The lack of specificity is unlikely to quell speculation or partisan maneuvering in Washington. At the start of a new presidential election cycle and in a polarized political age when social media magnifies conspiracy theories, this odd series of incidents is heaping fresh pressure on Biden following recriminations after his decision to wait until the Chinese balloon had crossed the country before shooting it down over water.

There are many positives that they didn’t get before. Most of that is going to be airplanes, whatever it may be,” said Kayyem, a former assistant secretary at the Department of Homeland Security.

“What we can’t answer now is, is this bigger aperture picking up lots of stuff that has essentially been forgiven, around in the skies, because it didn’t pose a threat, or is it part of something organized for whatever surveillance?”

There was more confusion on Sunday. Schumer said on ABC’s “This Week” that the two objects shot down over Alaska were balloons, but smaller than the original Chinese attacker, after he said he had already been briefed by Jake Sullivan.

If there is any confirmation that the latest objects are connected to a Chinese balloon, it would be a direct link.

“Going out and looking for something” — a White House spokesman warned on the recent “balloon flight” to the heart of the United States

“It doesn’t give me much safe feelings knowing that these devices are smaller,” he said. “I am very concerned with the cumulative data that is being collected. … I need some answers, and the American people need answers.”

There is no indication of aliens or extraterrestrial activity with these recent take-down actions.
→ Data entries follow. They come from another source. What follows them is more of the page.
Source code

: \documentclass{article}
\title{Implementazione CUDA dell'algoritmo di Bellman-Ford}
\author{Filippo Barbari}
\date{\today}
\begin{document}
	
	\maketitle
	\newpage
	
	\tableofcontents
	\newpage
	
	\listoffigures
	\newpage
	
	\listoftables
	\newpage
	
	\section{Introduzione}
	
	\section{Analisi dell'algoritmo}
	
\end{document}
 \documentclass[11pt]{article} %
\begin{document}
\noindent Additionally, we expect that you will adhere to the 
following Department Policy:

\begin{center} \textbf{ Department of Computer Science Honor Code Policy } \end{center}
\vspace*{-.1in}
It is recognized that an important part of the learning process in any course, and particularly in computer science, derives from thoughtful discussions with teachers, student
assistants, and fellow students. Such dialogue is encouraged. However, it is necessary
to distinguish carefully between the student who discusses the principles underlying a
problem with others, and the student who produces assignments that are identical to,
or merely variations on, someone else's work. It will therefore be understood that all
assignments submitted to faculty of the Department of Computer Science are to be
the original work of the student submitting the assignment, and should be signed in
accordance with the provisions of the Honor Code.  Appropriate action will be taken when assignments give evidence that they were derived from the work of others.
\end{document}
I wanted to make sure that the American people knew that, all of you knew that, and it was important for us to say that from here because we’ve been hearing a lot about it.

White House press secretary Karine Jean-Pierre made it clear when speaking to journalists on Monday that there will be no calls for Agent Mulder and Agent Scully to make a return:

This particular action, sending the balloon to the heart of the United States was an irresponsible thing to do and a violation of international law. So that’s what’s critical. But it doesn’t take away from the fact that we are committed to finding ways to responsibly manage it, to engage.”

These have been happening before, and we haven’t detected them. There have been detections where our radars have picked up various phenomenon. The equipment they detected was not that well-equipped and we haven’t been able to clearly define what it was. It cannot discern down to an exquisite level of detail what an anomaly in the air might be. And then the other thing is, occasionally we will pick up weather phenomena which will indicate, you know, that there’s a presence of something, maybe a balloon or an aircraft. And it turns out to be a weather anomaly just in the atmosphere. And again, some of this could be corrected with newer technologies.”